• Task description:
The string "Fremtidige" may appear in lines of the data; report how many lines contain it, with no other output.

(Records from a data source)
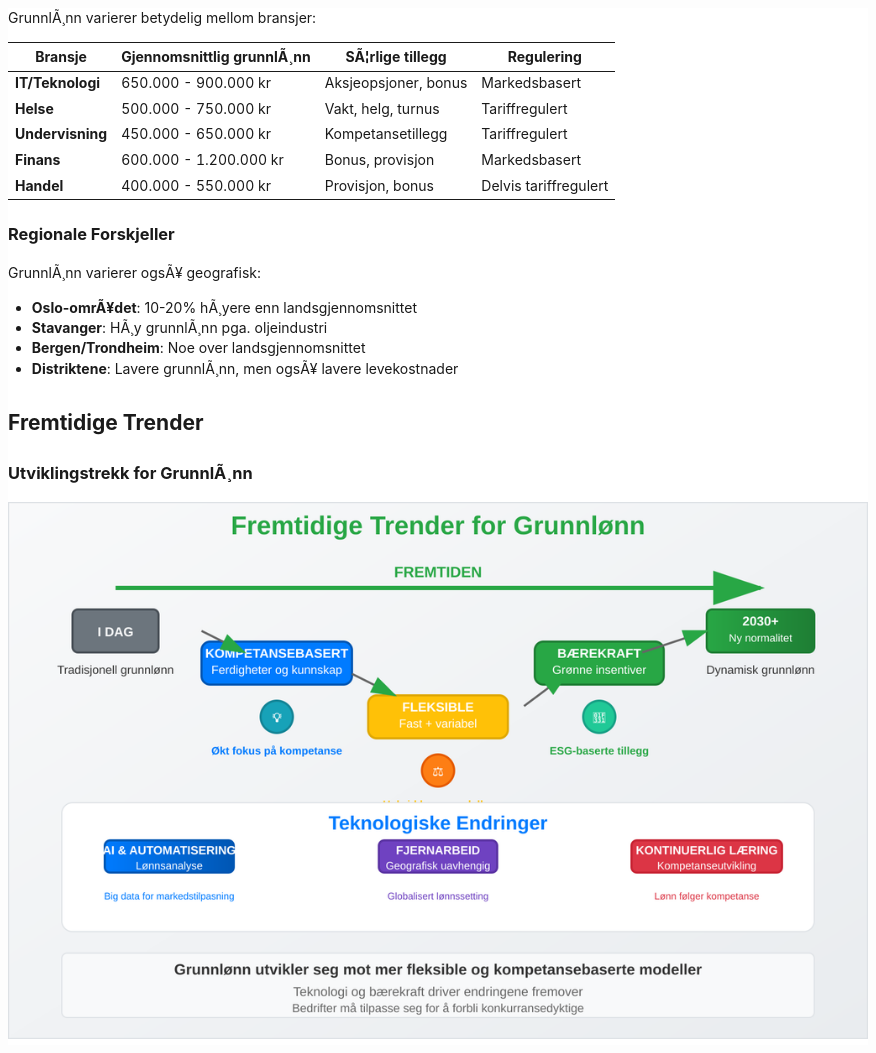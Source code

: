 GrunnlÃ¸nn varierer betydelig mellom bransjer:

| Bransje | Gjennomsnittlig grunnlÃ¸nn | SÃ¦rlige tillegg | Regulering |
|---------|---------------------------|-----------------|------------|
| **IT/Teknologi** | 650.000 - 900.000 kr | Aksjeopsjoner, bonus | Markedsbasert |
| **Helse** | 500.000 - 750.000 kr | Vakt, helg, turnus | Tariffregulert |
| **Undervisning** | 450.000 - 650.000 kr | Kompetansetillegg | Tariffregulert |
| **Finans** | 600.000 - 1.200.000 kr | Bonus, provisjon | Markedsbasert |
| **Handel** | 400.000 - 550.000 kr | Provisjon, bonus | Delvis tariffregulert |

### Regionale Forskjeller

GrunnlÃ¸nn varierer ogsÃ¥ geografisk:

* **Oslo-omrÃ¥det**: 10-20% hÃ¸yere enn landsgjennomsnittet
* **Stavanger**: HÃ¸y grunnlÃ¸nn pga. oljeindustri
* **Bergen/Trondheim**: Noe over landsgjennomsnittet
* **Distriktene**: Lavere grunnlÃ¸nn, men ogsÃ¥ lavere levekostnader

## Fremtidige Trender

### Utviklingstrekk for GrunnlÃ¸nn

![Fremtidige trender for grunnlÃ¸nn](grunnlonn-trender.svg)
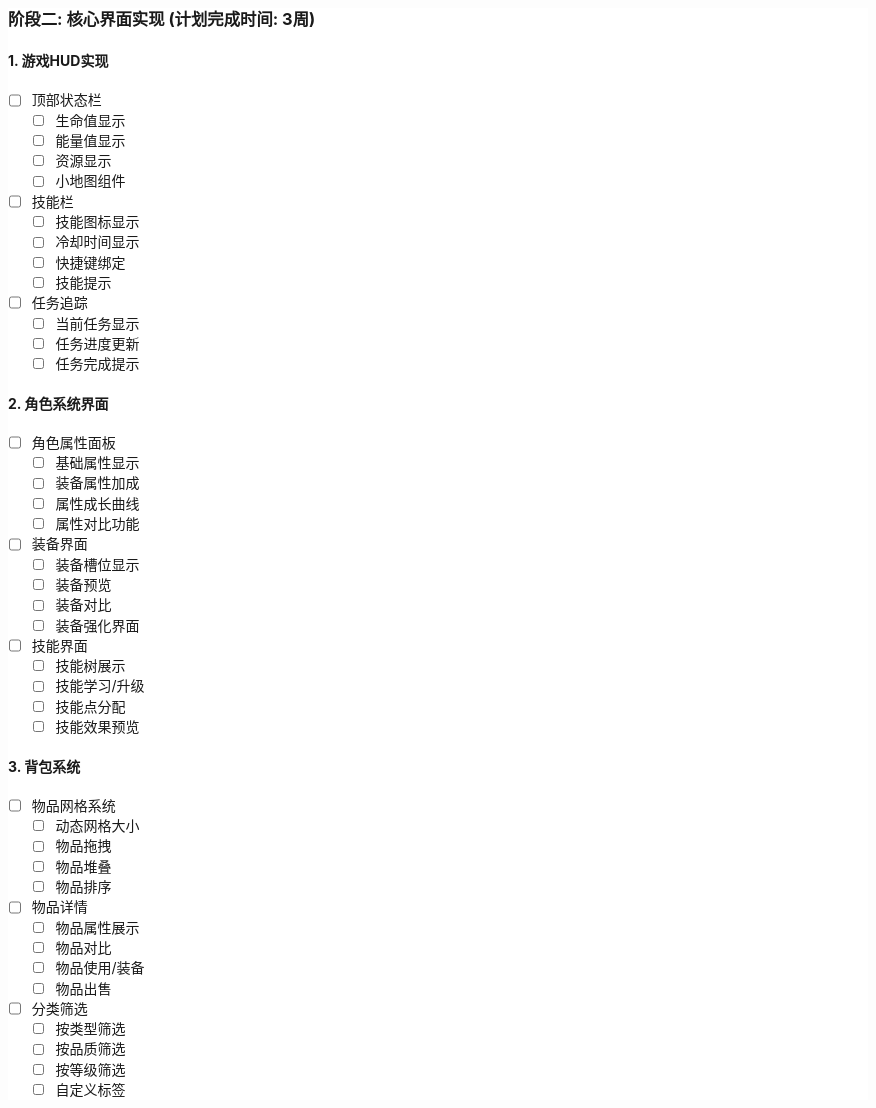 ### 阶段二: 核心界面实现 (计划完成时间: 3周)
#### 1. 游戏HUD实现
- [ ] 顶部状态栏
  - [ ] 生命值显示
  - [ ] 能量值显示
  - [ ] 资源显示
  - [ ] 小地图组件
- [ ] 技能栏
  - [ ] 技能图标显示
  - [ ] 冷却时间显示
  - [ ] 快捷键绑定
  - [ ] 技能提示
- [ ] 任务追踪
  - [ ] 当前任务显示
  - [ ] 任务进度更新
  - [ ] 任务完成提示

#### 2. 角色系统界面
- [ ] 角色属性面板
  - [ ] 基础属性显示
  - [ ] 装备属性加成
  - [ ] 属性成长曲线
  - [ ] 属性对比功能
- [ ] 装备界面
  - [ ] 装备槽位显示
  - [ ] 装备预览
  - [ ] 装备对比
  - [ ] 装备强化界面
- [ ] 技能界面
  - [ ] 技能树展示
  - [ ] 技能学习/升级
  - [ ] 技能点分配
  - [ ] 技能效果预览

#### 3. 背包系统
- [ ] 物品网格系统
  - [ ] 动态网格大小
  - [ ] 物品拖拽
  - [ ] 物品堆叠
  - [ ] 物品排序
- [ ] 物品详情
  - [ ] 物品属性展示
  - [ ] 物品对比
  - [ ] 物品使用/装备
  - [ ] 物品出售
- [ ] 分类筛选
  - [ ] 按类型筛选
  - [ ] 按品质筛选
  - [ ] 按等级筛选
  - [ ] 自定义标签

• Answer box:
2